((

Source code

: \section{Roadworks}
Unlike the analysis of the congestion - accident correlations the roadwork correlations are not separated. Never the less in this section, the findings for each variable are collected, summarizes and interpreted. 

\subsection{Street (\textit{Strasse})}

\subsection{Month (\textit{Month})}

))

Every record above must be set down again, word for word.

RESPONSE BOX
Source code

: \section{Roadworks}
Unlike the analysis of the congestion - accident correlations the roadwork correlations are not separated. Never the less in this section, the findings for each variable are collected, summarizes and interpreted. 

\subsection{Street (\textit{Strasse})}

\subsection{Month (\textit{Month})}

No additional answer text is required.